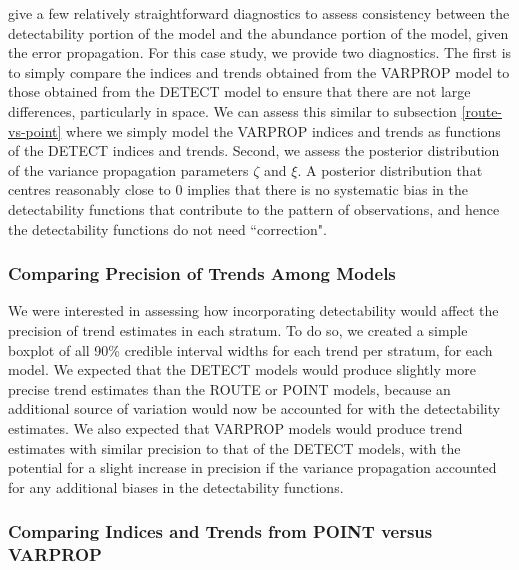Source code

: \par \citet{bravington_variance_2021} give a few relatively straightforward diagnostics to assess consistency between the detectability portion of the model and the abundance portion of the model, given the error propagation.
For this case study, we provide two diagnostics.
The first is to simply compare the indices and trends obtained from the VARPROP model to those obtained from the DETECT model to ensure that there are not large differences, particularly in space. 
We can assess this similar to subsection \ref{route-vs-point} where we simply model the VARPROP indices and trends as functions of the DETECT indices and trends.
Second, we assess the posterior distribution of the variance propagation parameters $\zeta$ and $\xi$.
A posterior distribution that centres reasonably close to 0 implies that there is no systematic bias in the detectability functions that contribute to the pattern of observations, and hence the detectability functions do not need ``correction".

\subsubsection{Comparing Precision of Trends Among Models}

\par We were interested in assessing how incorporating detectability would affect the precision of trend estimates in each stratum.
To do so, we created a simple boxplot of all 90\% credible interval widths for each trend per stratum, for each model.
We expected that the DETECT models would produce slightly more precise trend estimates than the ROUTE or POINT models, because an additional source of variation would now be accounted for with the detectability estimates.
We also expected that VARPROP models would produce trend estimates with similar precision to that of the DETECT models, with the potential for a slight increase in precision if the variance propagation accounted for any additional biases in the detectability functions.

\subsubsection{Comparing Indices and Trends from POINT versus VARPROP}

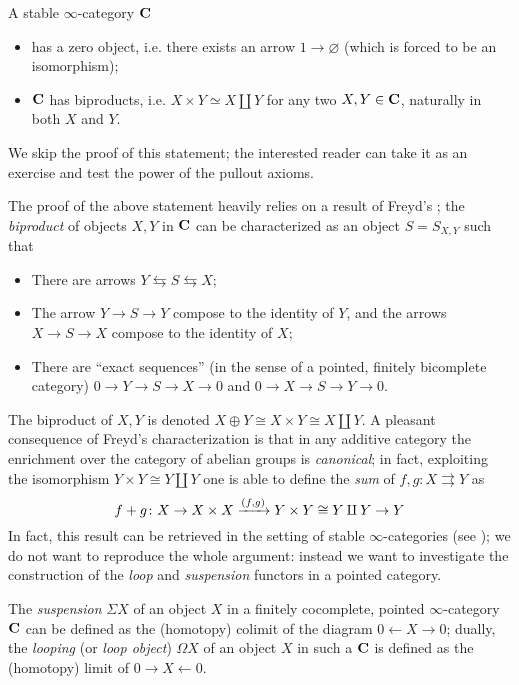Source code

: \begin{remark}
A stable $\infty$\hyp{}category $\mathbf{C}$
\begin{itemize}
\item has a zero object, i.e. there exists an arrow $1\to\varnothing$ (which is forced to be an isomorphism);
\item $\mathbf{C}$ has biproducts, i.e. $X\times Y\simeq X\amalg Y$ for any two $X,Y\in\mathbf{C}$, naturally in both $X$ and $Y$. 
\end{itemize}
\end{remark}
We skip the proof of this statement; the interested reader can take it as an exercise and test the power of the pullout axioms.
\begin{remark}
The proof of the above statement heavily relies on a result of Freyd's \cite{freyd1964abelian}; the \emph{biproduct} of objects $X,Y$ in $\mathbf{C}$ can be characterized as an object $S = S_{X,Y}$ such that
\begin{itemize}
\item There are arrows $Y\leftrightarrows S\leftrightarrows X$;
\item The arrow $Y\to S\to Y$ compose to the identity of $Y$, and the arrows $X\to S\to X$ compose to the identity of $X$;
\item There are ``exact sequences'' (in the sense of a pointed, finitely bicomplete category) $0\to Y\to S\to X\to 0$ and $0\to X\to S\to Y\to 0$.
\end{itemize}
The biproduct of $X,Y$ is denoted $X\oplus Y\cong X\times Y\cong X\amalg Y$. A pleasant consequence of Freyd's characterization is that in any additive category the enrichment over the category of abelian groups is \emph{canonical}; in fact, exploiting the isomorphism $Y\times Y\cong Y\amalg Y$ one is able to define the \emph{sum} of $f,g\colon X\rightrightarrows Y$ as
\[
f+g\colon X\to X\times X \xrightarrow{(f,g)} Y\times Y\cong Y\amalg Y\to Y
\]
In fact, this result can be retrieved in the setting of stable $\infty$\hyp{}categories (see \cite[Lemma \textbf{1.1.2.9}]{LurieHA}); we do not want to reproduce the whole argument: instead we want to investigate the construction of the \emph{loop} and \emph{suspension} functors in a pointed category.
\end{remark}
The \emph{suspension} $\Sigma X$ of an object $X$ in a finitely cocomplete, pointed $\infty$\hyp{}category $\mathbf{C}$ can be defined as the (homotopy) colimit of the diagram $0\leftarrow X\to 0$; dually, the \emph{looping} (or \emph{loop object}) $\Omega X$ of an object $X$ in such a $\mathbf{C}$ is defined as the (homotopy) limit of $0\to X\leftarrow 0$. 

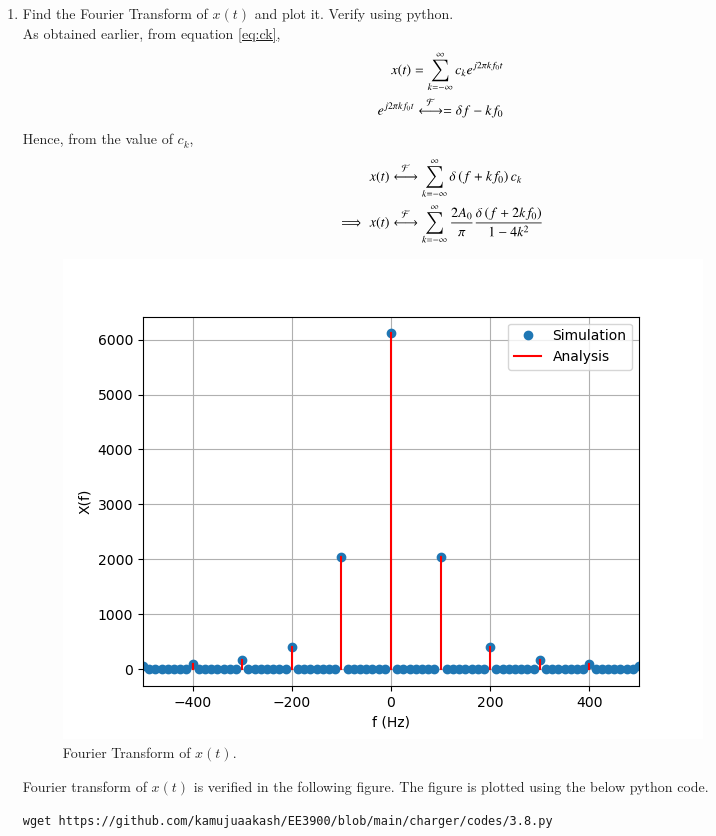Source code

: \documentclass[journal,12pt,twocolumn]{IEEEtran}
\renewcommand\thesection{\arabic{section}}
\begin{document}
\begin{enumerate}[label=\thesection.\arabic*
	,ref=\thesection.\theenumi]
	\item Find the Fourier Transform of $x(t)$ and plot it. Verify using python.\\
	\solution As obtained earlier, from equation \eqref{eq:ck},
	\begin{align}
		x(t)=\sum_{k=-\infty}^{\infty}c_k e^{j2\pi k f_0 t}\\
		e^{j 2 \pi k f_0 t}\overset{\mathcal{F}}{ \longleftrightarrow}=\delta{f-kf_0}
	\end{align}
	Hence, from the value of $c_k$,
	\begin{align}
 x(t)&\overset{\mathcal{F}}{ \longleftrightarrow}\sum_{k=-\infty}^{\infty} \delta\left(f+kf_0\right) c_k\\
		\implies x(t)&\overset{\mathcal{F}}{ \longleftrightarrow}\sum_{k=-\infty}^{\infty} \frac{2A_0}{\pi} \frac{\delta\left(f+2kf_0\right)}{1-4k^2} 
	\end{align} 
	\begin{figure}[!ht]
				\includegraphics[width=\columnwidth]{figs/3.8.png}
				\caption{Fourier Transform of $x(t)$.}
				\label{fig:fourier-xt}
			\end{figure}
	Fourier transform of $x(t)$ is verified in the following figure. 
	The figure is plotted using the below python code.
	\begin{lstlisting}
wget https://github.com/kamujuaakash/EE3900/blob/main/charger/codes/3.8.py

\end{lstlisting}
\end{enumerate}
\end{document}
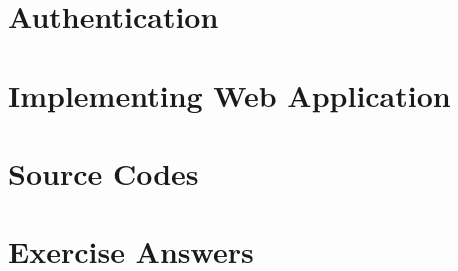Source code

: \documentclass[a4paper,10pt,hidelinks]{book}
\begin{document}
    \chapter{Authentication}\label{ch:authentication}
    \minitoc
    
    

    \chapter{Implementing Web Application}\label{ch:implementing-web-application}
    \minitoc
    
    
    
    

    \appendix

    \chapter{Source Codes}\label{ch:source-codes}
    \minitoc
    
    

    \chapter{Exercise Answers}\label{ch:exercise-answers}
    \minitoc
    
    
    
    
\end{document}

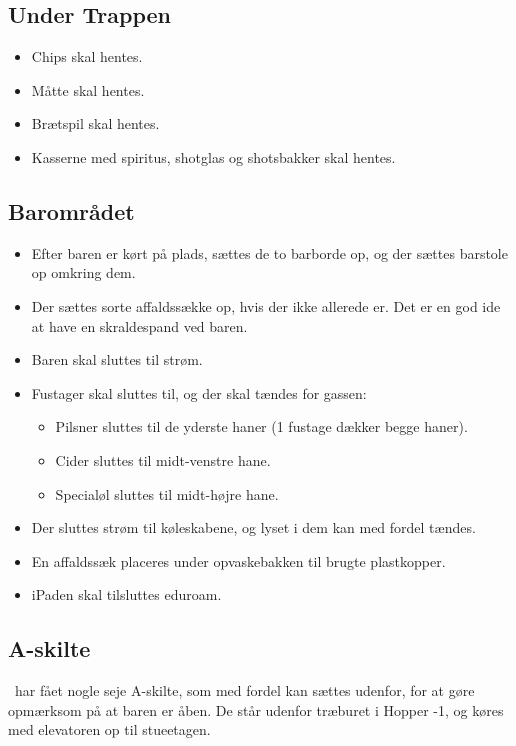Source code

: \subsection{Under Trappen}
\label{sec:pre:under-trappen}

\begin{itemize}
	\item Chips skal hentes.
	\item Måtte skal hentes.
	\item Brætspil skal hentes.
	\item Kasserne med spiritus, shotglas og shotsbakker skal hentes.
\end{itemize}

\subsection{Barområdet}
\label{sec:pre:baromradet}

\begin{itemize}
	\item Efter baren er kørt på plads, sættes de to barborde op, og der sættes barstole op omkring dem.
	\item Der sættes sorte affaldssække op, hvis der ikke allerede er. 
		Det er en god ide at have en skraldespand ved baren.
	\item Baren skal sluttes til strøm.
	\item Fustager skal sluttes til, og der skal tændes for gassen:
		\begin{itemize}
		\item Pilsner sluttes til de yderste haner (1 fustage dækker begge
		haner).
		\item Cider sluttes til midt-venstre hane.
		\item Specialøl sluttes til midt-højre hane.
		\end{itemize}
	\item Der sluttes strøm til køleskabene, og lyset i dem kan med fordel tændes.
	\item En affaldssæk placeres under opvaskebakken til brugte plastkopper.
	\item iPaden skal tilsluttes eduroam.
\end{itemize}

\subsection{A-skilte}
\label{sec:pre:a-skilte}
\fredagscafeen\ har fået nogle seje A-skilte, 
som med fordel kan sættes udenfor, 
for at gøre opmærksom på at baren er åben.
De står udenfor træburet i Hopper -1, og 
køres med elevatoren op til stueetagen.


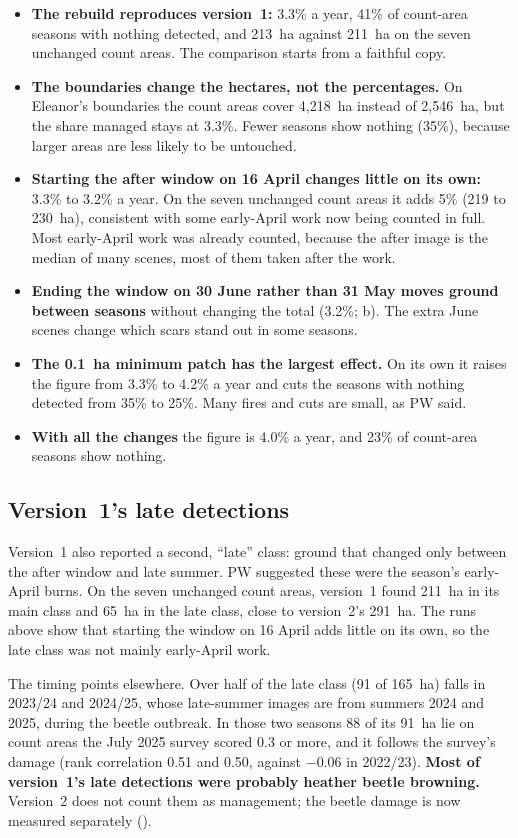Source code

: \documentclass[11pt,a4paper]{article}
\begin{document}
\begin{itemize}
\item \textbf{The rebuild reproduces version~1:} 3.3\% a year, 41\% of count-area seasons with nothing detected, and 213~ha against 211~ha on the seven unchanged count areas. The comparison starts from a faithful copy.
\item \textbf{The boundaries change the hectares, not the percentages.} On Eleanor's boundaries the count areas cover 4,218~ha instead of 2,546~ha, but the share managed stays at 3.3\%. Fewer seasons show nothing (35\%), because larger areas are less likely to be untouched.
\item \textbf{Starting the after window on 16 April changes little on its own:} 3.3\% to 3.2\% a year. On the seven unchanged count areas it adds 5\% (219 to 230~ha), consistent with some early-April work now being counted in full. Most early-April work was already counted, because the after image is the median of many scenes, most of them taken after the work.
\item \textbf{Ending the window on 30 June rather than 31 May moves ground between seasons} without changing the total (3.2\%; b). The extra June scenes change which scars stand out in some seasons.
\item \textbf{The 0.1~ha minimum patch has the largest effect.} On its own it raises the figure from 3.3\% to 4.2\% a year and cuts the seasons with nothing detected from 35\% to 25\%. Many fires and cuts are small, as PW said.
\item \textbf{With all the changes} the figure is 4.0\% a year, and 23\% of count-area seasons show nothing.
\end{itemize}

\subsection{Version~1's late detections}\label{sec:late}

Version~1 also reported a second, ``late'' class: ground that changed only between the after window and late summer. PW suggested these were the season's early-April burns. On the seven unchanged count areas, version~1 found 211~ha in its main class and 65~ha in the late class, close to version~2's 291~ha. The runs above show that starting the window on 16 April adds little on its own, so the late class was not mainly early-April work.

The timing points elsewhere. Over half of the late class (91 of 165~ha) falls in 2023/24 and 2024/25, whose late-summer images are from summers 2024 and 2025, during the beetle outbreak. In those two seasons 88 of its 91~ha lie on count areas the July 2025 survey scored 0.3 or more, and it follows the survey's damage (rank correlation 0.51 and 0.50, against $-0.06$ in 2022/23). \textbf{Most of version~1's late detections were probably heather beetle browning.} Version~2 does not count them as management; the beetle damage is now measured separately ().
\end{document}
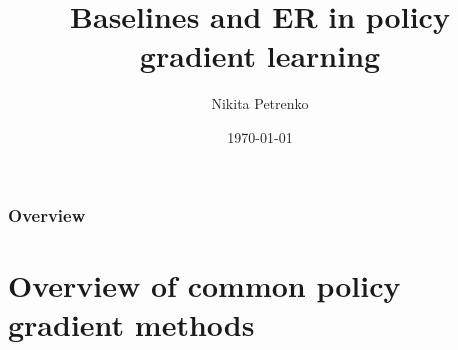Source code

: \documentclass{beamer}
\title[Q-prop]{Baselines and ER in policy gradient learning} %
\author{Nikita Petrenko} %
\date{\today} %
\begin{document}
\begin{frame}
\titlepage %
\end{frame}

\begin{frame}
\frametitle{Overview} %
\tableofcontents %
\end{frame}


\section{Overview of common policy gradient methods} %
\end{document}
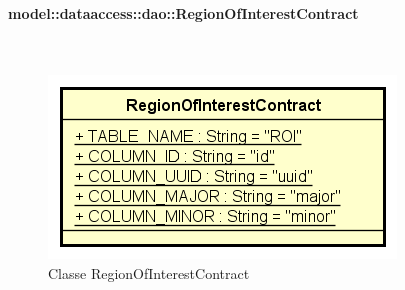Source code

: \documentclass[../DefinizioneDiProdotto.tex]{subfiles}
\begin{document}
\paragraph{model::dataaccess::dao::RegionOfInterestContract}
\
\begin{figure}[H]
	\centering
	\includegraphics[width=\maxwidth]{img/RegionOfInterestContract.png}
	\caption{Classe RegionOfInterestContract}\label{fig:model::dataaccess::dao::RegionOfInterestContract} 
\end{figure}
\end{document}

* _About this task_: Only a number is wanted here: how many lines in the data above include the string "functions"?

* _Solution_: 3